*** Data supplied Section Begins ***
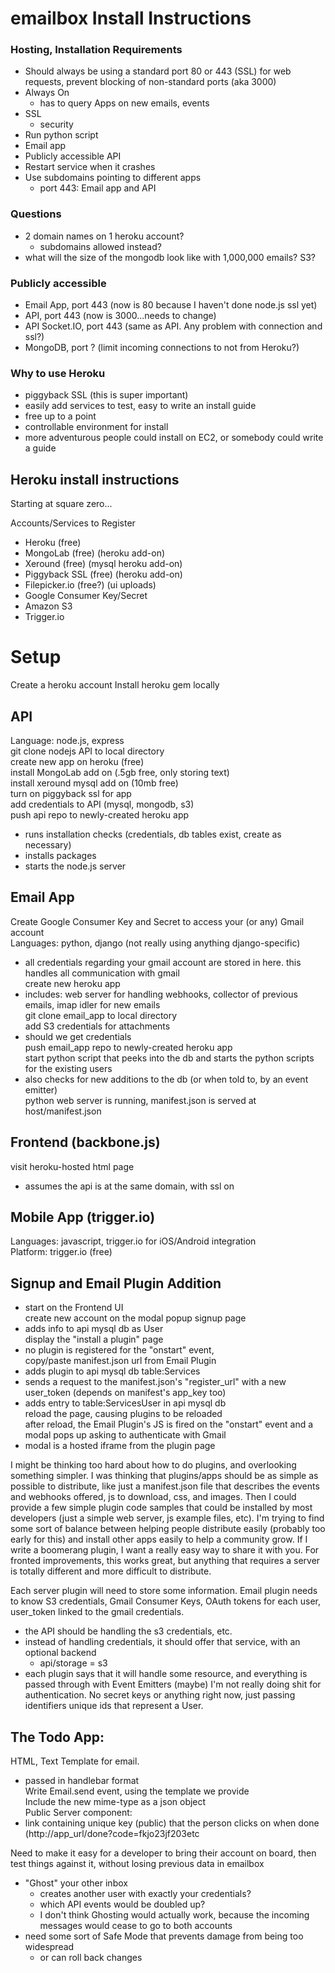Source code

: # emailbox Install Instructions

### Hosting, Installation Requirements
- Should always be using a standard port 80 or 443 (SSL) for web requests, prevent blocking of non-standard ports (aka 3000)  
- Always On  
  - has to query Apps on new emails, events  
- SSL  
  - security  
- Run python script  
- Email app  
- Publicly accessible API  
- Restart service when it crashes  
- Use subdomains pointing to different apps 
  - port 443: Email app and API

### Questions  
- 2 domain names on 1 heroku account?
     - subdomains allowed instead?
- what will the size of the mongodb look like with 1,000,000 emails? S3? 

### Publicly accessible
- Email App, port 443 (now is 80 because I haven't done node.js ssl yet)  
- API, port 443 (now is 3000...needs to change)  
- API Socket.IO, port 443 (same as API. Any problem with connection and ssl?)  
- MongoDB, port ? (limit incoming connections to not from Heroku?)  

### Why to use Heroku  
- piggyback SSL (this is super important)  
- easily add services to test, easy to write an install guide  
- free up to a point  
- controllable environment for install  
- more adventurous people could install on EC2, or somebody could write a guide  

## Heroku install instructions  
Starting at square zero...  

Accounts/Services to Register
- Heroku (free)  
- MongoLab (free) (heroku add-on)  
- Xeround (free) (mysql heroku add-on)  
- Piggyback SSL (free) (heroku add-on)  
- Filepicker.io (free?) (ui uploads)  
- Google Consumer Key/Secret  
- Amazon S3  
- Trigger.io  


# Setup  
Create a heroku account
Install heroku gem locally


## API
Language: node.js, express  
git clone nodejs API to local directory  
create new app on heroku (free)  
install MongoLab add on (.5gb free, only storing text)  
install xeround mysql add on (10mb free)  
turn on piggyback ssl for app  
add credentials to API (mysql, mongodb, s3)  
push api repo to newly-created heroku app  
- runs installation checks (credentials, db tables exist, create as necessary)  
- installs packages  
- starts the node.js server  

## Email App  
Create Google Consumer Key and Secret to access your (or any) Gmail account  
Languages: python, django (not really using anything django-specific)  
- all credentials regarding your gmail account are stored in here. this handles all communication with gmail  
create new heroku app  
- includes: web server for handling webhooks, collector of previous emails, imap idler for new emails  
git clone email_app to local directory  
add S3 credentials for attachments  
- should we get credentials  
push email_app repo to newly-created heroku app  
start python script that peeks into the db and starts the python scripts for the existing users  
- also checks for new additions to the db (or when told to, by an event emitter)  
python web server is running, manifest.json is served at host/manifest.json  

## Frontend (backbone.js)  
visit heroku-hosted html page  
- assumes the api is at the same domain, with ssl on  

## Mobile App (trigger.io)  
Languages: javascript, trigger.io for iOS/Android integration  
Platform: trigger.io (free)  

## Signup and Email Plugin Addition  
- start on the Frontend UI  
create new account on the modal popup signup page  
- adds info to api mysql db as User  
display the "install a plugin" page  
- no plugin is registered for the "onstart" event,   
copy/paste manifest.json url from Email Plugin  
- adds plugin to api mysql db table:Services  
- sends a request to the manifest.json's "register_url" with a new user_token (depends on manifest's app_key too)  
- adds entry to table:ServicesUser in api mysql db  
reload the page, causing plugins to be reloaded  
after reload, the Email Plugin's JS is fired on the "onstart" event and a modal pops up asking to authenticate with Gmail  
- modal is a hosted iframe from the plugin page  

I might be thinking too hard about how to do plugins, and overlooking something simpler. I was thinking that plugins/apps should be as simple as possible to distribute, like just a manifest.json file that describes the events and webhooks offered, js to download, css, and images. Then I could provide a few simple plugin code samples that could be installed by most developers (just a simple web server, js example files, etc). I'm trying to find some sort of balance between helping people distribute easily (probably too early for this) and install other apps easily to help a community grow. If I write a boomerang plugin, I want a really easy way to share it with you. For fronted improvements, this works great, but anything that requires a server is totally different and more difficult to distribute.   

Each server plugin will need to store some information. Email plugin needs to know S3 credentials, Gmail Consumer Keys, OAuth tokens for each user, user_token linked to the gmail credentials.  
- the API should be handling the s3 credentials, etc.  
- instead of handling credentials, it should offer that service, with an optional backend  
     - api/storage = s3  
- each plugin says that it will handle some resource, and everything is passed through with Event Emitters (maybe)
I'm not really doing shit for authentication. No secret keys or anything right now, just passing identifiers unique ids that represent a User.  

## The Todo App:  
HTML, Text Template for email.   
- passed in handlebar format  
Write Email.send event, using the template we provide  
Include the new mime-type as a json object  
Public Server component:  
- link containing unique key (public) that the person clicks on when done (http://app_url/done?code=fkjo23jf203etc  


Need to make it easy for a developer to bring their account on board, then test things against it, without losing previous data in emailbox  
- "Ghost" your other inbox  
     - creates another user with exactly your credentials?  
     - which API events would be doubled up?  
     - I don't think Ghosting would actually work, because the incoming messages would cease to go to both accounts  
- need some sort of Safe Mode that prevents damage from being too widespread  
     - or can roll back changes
*** Data supplied Section Ends ***
## Your task
Copy the lines above exactly, beginning at the line that has "Languages: python, django" and stopping after the line that has "add S3 credentials for attachments", and omit the rest.

## Output below
Languages: python, django (not really using anything django-specific)  
- all credentials regarding your gmail account are stored in here. this handles all communication with gmail  
create new heroku app  
- includes: web server for handling webhooks, collector of previous emails, imap idler for new emails  
git clone email_app to local directory  
add S3 credentials for attachments  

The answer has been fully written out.